Les 13 et 14 février 2012, une conférence nationale a été organisée à Kampala, en vue de discuter de ces questions. Intitulée « Politique et programmation des réparations : tracer la voie à suivre en Ouganda », elle a visé à lancer la discussion sur les recherches récentes et à appuyer des mesures en faveur d'une politique ougandaise de réparation efficace et inclusive. Elle a été organisée par la Commission des droits de l'homme de l'Ouganda (UHRC), le Haut-Commissariat des Nations Unies aux droits de l'homme (HCDH) et ONU Femmes.

Deux rapports ont été lancés au cours de la manifestation. Le premier document intitutlé « The Dust Has Not Yet Settled » (« La poussière n'est pas encore retombée ») décrit les expériences des victimes et leurs opinions sur les réparations, en fonction des droits qui sont les leurs en vertu des législations nationale et internationale, et a été publiée par l'UHRC et l'OHCHR. Le second rapport, « Reparations, Development and Gender » (« Réparations, développement et genre ») publié par ONU Femmes et le Programme des Nations Unies pour le développement (PNUD) met en valeur les liens entre réparations et développement, et les manières dont une démarche tenant compte des questions de genre peut être intégrée dans ce type de projet.

La société civile et les participants gouvernementaux à la conférence ont conclu qu'une action de l'Etat en faveur des réparations s'avère nécessaires et juridiquement requises. « Ce que nous visons à faire ici est d'équilibrer l'équation », a indiqué l'Honorable Justice, Lawrence Gidudu, Présidente du groupe de travail sur la loi et la justice transitionnelle dans le secteur de l'ordre, dans sa déclaration liminaire. « Beaucoup d'énergie et de ressources ont été investies dans la poursuite des coupables, et, pour équilibrer l'équation, il convient désormais d'accorder de l'attention aux victimes ».
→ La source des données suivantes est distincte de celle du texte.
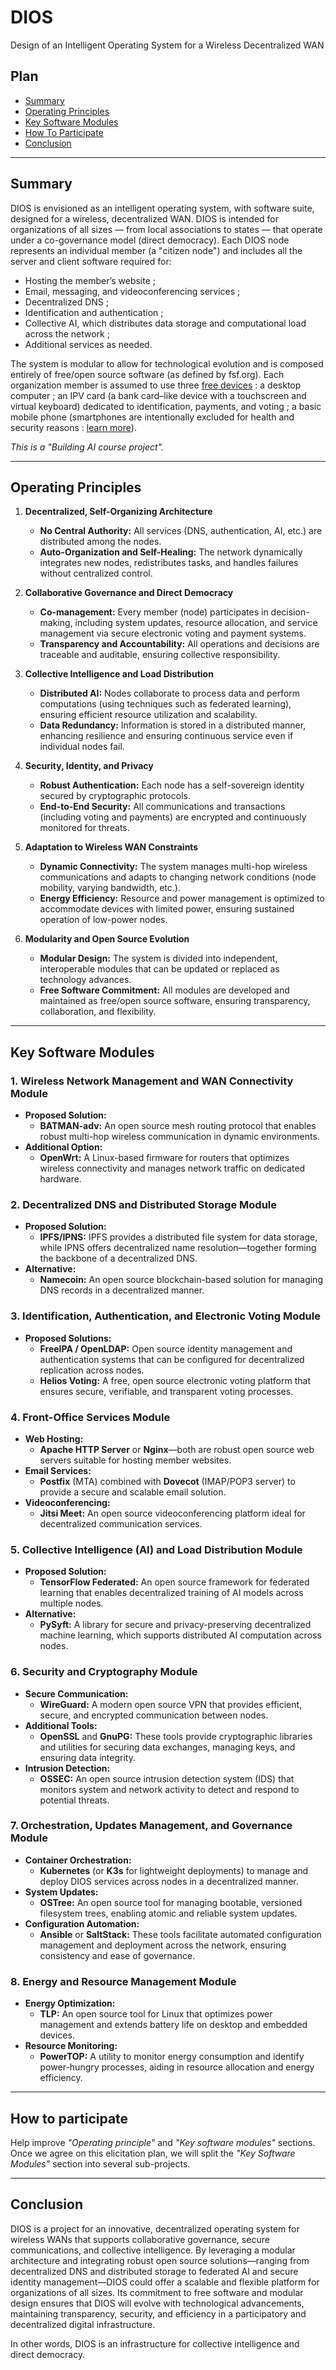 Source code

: # DIOS
Design of an Intelligent Operating System for a Wireless Decentralized WAN

## Plan
- [Summary](#summary)
- [Operating Principles](#operating-principles)
- [Key Software Modules](#key-software-modules)
- [How To Participate](#how-to-participate)
- [Conclusion](#conclusion)

---

## Summary  

DIOS is envisioned as an intelligent operating system, with software suite, designed for a wireless, decentralized WAN. DIOS is intended for organizations of all sizes — from local associations to states — that operate under a co-governance model (direct democracy). Each DIOS node represents an individual member (a "citizen node") and includes all the server and client software required for:

- Hosting the member’s website ;
- Email, messaging, and videoconferencing services ;
- Decentralized DNS ;
- Identification and authentication ;
- Collective AI, which distributes data storage and computational load across the network ;
- Additional services as needed.

The system is modular to allow for technological evolution and is composed entirely of free/open source software (as defined by fsf.org). Each organization member is assumed to use three [free devices](https://www.gnu.org/philosophy/free-hardware-designs.html) : a desktop computer  ; an IPV card (a bank card–like device with a touchscreen and virtual keyboard) dedicated to identification, payments, and voting ; a basic mobile phone (smartphones are intentionally excluded for health and security reasons : [learn more](https://jortay.net/theorie-liberation#neutraliser-addiction-ecrans)).


*This is a "Building AI course project".*

---

## **Operating Principles**

1. **Decentralized, Self-Organizing Architecture**  
   - **No Central Authority:** All services (DNS, authentication, AI, etc.) are distributed among the nodes.  
   - **Auto-Organization and Self-Healing:** The network dynamically integrates new nodes, redistributes tasks, and handles failures without centralized control.

2. **Collaborative Governance and Direct Democracy**  
   - **Co-management:** Every member (node) participates in decision-making, including system updates, resource allocation, and service management via secure electronic voting and payment systems.  
   - **Transparency and Accountability:** All operations and decisions are traceable and auditable, ensuring collective responsibility.

3. **Collective Intelligence and Load Distribution**  
   - **Distributed AI:** Nodes collaborate to process data and perform computations (using techniques such as federated learning), ensuring efficient resource utilization and scalability.  
   - **Data Redundancy:** Information is stored in a distributed manner, enhancing resilience and ensuring continuous service even if individual nodes fail.

4. **Security, Identity, and Privacy**  
   - **Robust Authentication:** Each node has a self-sovereign identity secured by cryptographic protocols.  
   - **End-to-End Security:** All communications and transactions (including voting and payments) are encrypted and continuously monitored for threats.

5. **Adaptation to Wireless WAN Constraints**  
   - **Dynamic Connectivity:** The system manages multi-hop wireless communications and adapts to changing network conditions (node mobility, varying bandwidth, etc.).  
   - **Energy Efficiency:** Resource and power management is optimized to accommodate devices with limited power, ensuring sustained operation of low-power nodes.

6. **Modularity and Open Source Evolution**  
   - **Modular Design:** The system is divided into independent, interoperable modules that can be updated or replaced as technology advances.  
   - **Free Software Commitment:** All modules are developed and maintained as free/open source software, ensuring transparency, collaboration, and flexibility.

---

## **Key Software Modules**

### **1. Wireless Network Management and WAN Connectivity Module**
- **Proposed Solution:**  
  - **BATMAN-adv:** An open source mesh routing protocol that enables robust multi-hop wireless communication in dynamic environments.
- **Additional Option:**  
  - **OpenWrt:** A Linux-based firmware for routers that optimizes wireless connectivity and manages network traffic on dedicated hardware.

### **2. Decentralized DNS and Distributed Storage Module**
- **Proposed Solution:**  
  - **IPFS/IPNS:** IPFS provides a distributed file system for data storage, while IPNS offers decentralized name resolution—together forming the backbone of a decentralized DNS.
- **Alternative:**  
  - **Namecoin:** An open source blockchain-based solution for managing DNS records in a decentralized manner.

### **3. Identification, Authentication, and Electronic Voting Module**
- **Proposed Solutions:**  
  - **FreeIPA / OpenLDAP:** Open source identity management and authentication systems that can be configured for decentralized replication across nodes.
  - **Helios Voting:** A free, open source electronic voting platform that ensures secure, verifiable, and transparent voting processes.

### **4. Front-Office Services Module**
- **Web Hosting:**  
  - **Apache HTTP Server** or **Nginx**—both are robust open source web servers suitable for hosting member websites.
- **Email Services:**  
  - **Postfix** (MTA) combined with **Dovecot** (IMAP/POP3 server) to provide a secure and scalable email solution.
- **Videoconferencing:**  
  - **Jitsi Meet:** An open source videoconferencing platform ideal for decentralized communication services.

### **5. Collective Intelligence (AI) and Load Distribution Module**
- **Proposed Solution:**  
  - **TensorFlow Federated:** An open source framework for federated learning that enables decentralized training of AI models across multiple nodes.
- **Alternative:**  
  - **PySyft:** A library for secure and privacy-preserving decentralized machine learning, which supports distributed AI computation across nodes.

### **6. Security and Cryptography Module**
- **Secure Communication:**  
  - **WireGuard:** A modern open source VPN that provides efficient, secure, and encrypted communication between nodes.
- **Additional Tools:**  
  - **OpenSSL** and **GnuPG:** These tools provide cryptographic libraries and utilities for securing data exchanges, managing keys, and ensuring data integrity.
- **Intrusion Detection:**  
  - **OSSEC:** An open source intrusion detection system (IDS) that monitors system and network activity to detect and respond to potential threats.

### **7. Orchestration, Updates Management, and Governance Module**
- **Container Orchestration:**  
  - **Kubernetes** (or **K3s** for lightweight deployments) to manage and deploy DIOS services across nodes in a decentralized manner.
- **System Updates:**  
  - **OSTree:** An open source tool for managing bootable, versioned filesystem trees, enabling atomic and reliable system updates.
- **Configuration Automation:**  
  - **Ansible** or **SaltStack:** These tools facilitate automated configuration management and deployment across the network, ensuring consistency and ease of governance.

### **8. Energy and Resource Management Module**
- **Energy Optimization:**  
  - **TLP:** An open source tool for Linux that optimizes power management and extends battery life on desktop and embedded devices.
- **Resource Monitoring:**  
  - **PowerTOP:** A utility to monitor energy consumption and identify power-hungry processes, aiding in resource allocation and energy efficiency.

---

## **How to participate**
Help improve *"Operating principle"* and *"Key software modules"* sections. Once we agree on this elicitation plan, we will split the *"Key Software Modules"* section into several sub-projects.

---

## **Conclusion**

DIOS is a project for an innovative, decentralized operating system for wireless WANs that supports collaborative governance, secure communications, and collective intelligence. By leveraging a modular architecture and integrating robust open source solutions—ranging from decentralized DNS and distributed storage to federated AI and secure identity management—DIOS could offer a scalable and flexible platform for organizations of all sizes. Its commitment to free software and modular design ensures that DIOS will evolve with technological advancements, maintaining transparency, security, and efficiency in a participatory and decentralized digital infrastructure.

In other words, DIOS is an infrastructure for collective intelligence and direct democracy.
La conférence a également noté que le Plan de rétablissement de la paix et de développement ne traitait pas des besoins particuliers des femmes victimes, et qu'elles n'avaient pas été consultées de manière adéquate lors de sa conception ou de ses processus.

Dans sa présentation, le Rapporteur spécial des Nations Unies sur la violence à l'égard des femmes, Rashida Manjoo, a observé que les types de violences auxquelles sont confrontées les femmes pendant les conflits sont liés à leurs vulnérabilités sociales, politiques et économiques. Les réparations, a-t-elle souligné, constitue une opportunité de changer afin d'éviter que de telles pratiques se perpétuent.

« La violence perpétrée contre les femmes prospère généralement sur un terreau de subordination souvent structurelle et intersectorielle et de marginalisation systémique préexistantes », a-t-elle noté dans sa déclaration.

« Par conséquent, les mesures de réparation doivent être liées à une réparation individuelle et à une transformation structurelle. Cela implique que les réparations doivent viser dans la plus large mesure possible à renverser plutôt que renforcer les modèles de discrimination et d'inégalité, qui sont une cause fondamentale de la violence dont sont victimes les femmes ».

Les discussions ont exploré des approches holistiques et centrées sur les victimes pour trouver des remèdes. Celles-ci comprennent des mesures matérielles et symboliques, telles que le paiement de compensations individuelles, et la réalisation de monuments et de cérémonies commémoratives. La Vice-Présidente du Conseil local du district de Pader, Akena Alfred, a pour sa part noté que les réparations devraient être étendues au-delà du paiement et traiter des autres conséquences de la guerre, telles que l'émergence de maladies.

En faisant participer une grande partie de la société ougandaise et en donnant la parole à ses rescapées les plus vulnérables, la conférence - et les rapports qui ont été publiés - contribue à créer des opportunités pour les femmes ougandaises et à cicatriser les blessures de la guerre.